By @kosh2 - 4 months
I agree with many posters in here, that the cause will likely be bad data one way or another. Maybe we need to take a step back and only use data, that are almost 100% accurate.

Like the time of death after the data was collected.

If a model could with a high accuracy predict, that a patient will die within X days (without proper treatment), it will be already very valuable.

Second, as Sora has shown, going multi model can have amazing benefits.

Get a breath analysis of the patient, get a video, get a sound recording, get an MRI, get a CT, get a full blood sample and then let the model do its pattern finding magic.

By @throwaway22032 - 4 months
The language used in the article seems political/inflammatory to me.

It's not a lack of "fairness", it's just a lack of accuracy.

Imagine that you train a model to find roofing issues or subsidence or something from aerial imagery. Maybe it performs better on Victorian terraces, because there are lots of those in the UK.

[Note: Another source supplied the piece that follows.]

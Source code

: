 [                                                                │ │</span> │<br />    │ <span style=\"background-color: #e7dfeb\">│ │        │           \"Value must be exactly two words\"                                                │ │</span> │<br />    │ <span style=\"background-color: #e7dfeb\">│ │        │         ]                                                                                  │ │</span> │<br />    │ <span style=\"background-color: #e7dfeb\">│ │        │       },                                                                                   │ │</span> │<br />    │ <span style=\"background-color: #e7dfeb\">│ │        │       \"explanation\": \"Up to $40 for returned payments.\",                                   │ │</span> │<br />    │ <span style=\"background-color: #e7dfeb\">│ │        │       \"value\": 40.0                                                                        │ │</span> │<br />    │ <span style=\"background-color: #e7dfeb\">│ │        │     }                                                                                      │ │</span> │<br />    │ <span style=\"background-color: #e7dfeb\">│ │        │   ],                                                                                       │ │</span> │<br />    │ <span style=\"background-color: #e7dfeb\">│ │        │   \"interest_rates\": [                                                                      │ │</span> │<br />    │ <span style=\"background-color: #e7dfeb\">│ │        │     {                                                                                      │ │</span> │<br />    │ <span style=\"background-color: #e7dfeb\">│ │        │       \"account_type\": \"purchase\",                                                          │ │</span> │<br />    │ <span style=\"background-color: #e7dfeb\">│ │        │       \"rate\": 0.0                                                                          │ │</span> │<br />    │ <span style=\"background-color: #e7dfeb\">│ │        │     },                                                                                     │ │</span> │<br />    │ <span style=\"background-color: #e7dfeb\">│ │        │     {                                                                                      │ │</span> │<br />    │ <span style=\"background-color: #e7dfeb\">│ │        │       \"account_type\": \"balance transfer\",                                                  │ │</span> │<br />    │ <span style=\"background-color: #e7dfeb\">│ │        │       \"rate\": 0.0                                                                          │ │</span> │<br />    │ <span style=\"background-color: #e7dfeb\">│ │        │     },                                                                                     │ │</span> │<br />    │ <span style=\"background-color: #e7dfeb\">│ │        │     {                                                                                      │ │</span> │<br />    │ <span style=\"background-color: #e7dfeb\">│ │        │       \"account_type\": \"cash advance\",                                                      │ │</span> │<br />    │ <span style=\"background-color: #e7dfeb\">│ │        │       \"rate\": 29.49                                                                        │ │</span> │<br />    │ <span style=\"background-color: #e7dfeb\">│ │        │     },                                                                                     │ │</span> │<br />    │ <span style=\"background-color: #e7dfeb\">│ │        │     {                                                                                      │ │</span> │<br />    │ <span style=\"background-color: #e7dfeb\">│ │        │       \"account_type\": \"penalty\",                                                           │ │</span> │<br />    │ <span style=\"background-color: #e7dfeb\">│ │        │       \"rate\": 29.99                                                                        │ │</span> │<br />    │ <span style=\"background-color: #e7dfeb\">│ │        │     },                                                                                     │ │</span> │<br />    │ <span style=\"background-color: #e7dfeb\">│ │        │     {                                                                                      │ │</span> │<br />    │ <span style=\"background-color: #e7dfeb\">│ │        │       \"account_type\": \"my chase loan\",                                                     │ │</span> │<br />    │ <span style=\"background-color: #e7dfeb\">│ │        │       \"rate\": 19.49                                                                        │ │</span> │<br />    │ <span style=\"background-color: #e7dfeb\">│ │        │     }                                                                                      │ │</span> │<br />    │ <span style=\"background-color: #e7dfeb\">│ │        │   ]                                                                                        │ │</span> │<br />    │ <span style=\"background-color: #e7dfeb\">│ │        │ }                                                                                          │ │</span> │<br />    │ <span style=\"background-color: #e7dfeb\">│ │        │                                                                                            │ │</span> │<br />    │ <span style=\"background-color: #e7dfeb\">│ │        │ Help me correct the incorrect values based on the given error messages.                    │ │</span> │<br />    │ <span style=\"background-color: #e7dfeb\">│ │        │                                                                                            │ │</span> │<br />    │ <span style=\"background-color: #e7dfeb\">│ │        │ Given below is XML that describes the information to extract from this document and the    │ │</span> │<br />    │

Would you call it unfair because it doesn't do so well on thatched roof properties? No, it's just inaccurate, calling it unfair is a value judgement.

Bias is better because it at least has a statistical basis but fairness is, well.. inaccurate...

By @wiradikusuma - 4 months
Instead of trying to make the model "fair", can we do "model = models.getByRace(x)" so we have optimized model for each, instead of being "jack of all trades"?
By @adammarples - 4 months
Is it just me or did the article at no point explain why medical models produce biased results? I seems to take this as a given, and an uninteresting one at that, and focuses on trying to correct it, without explaining why it happens in the first place. Yes, those models could use race as a shortcut to, presumably, not diagnose cancer in black people for example, but why is the race shortcut boosting model training accuracy? I am still none the wiser.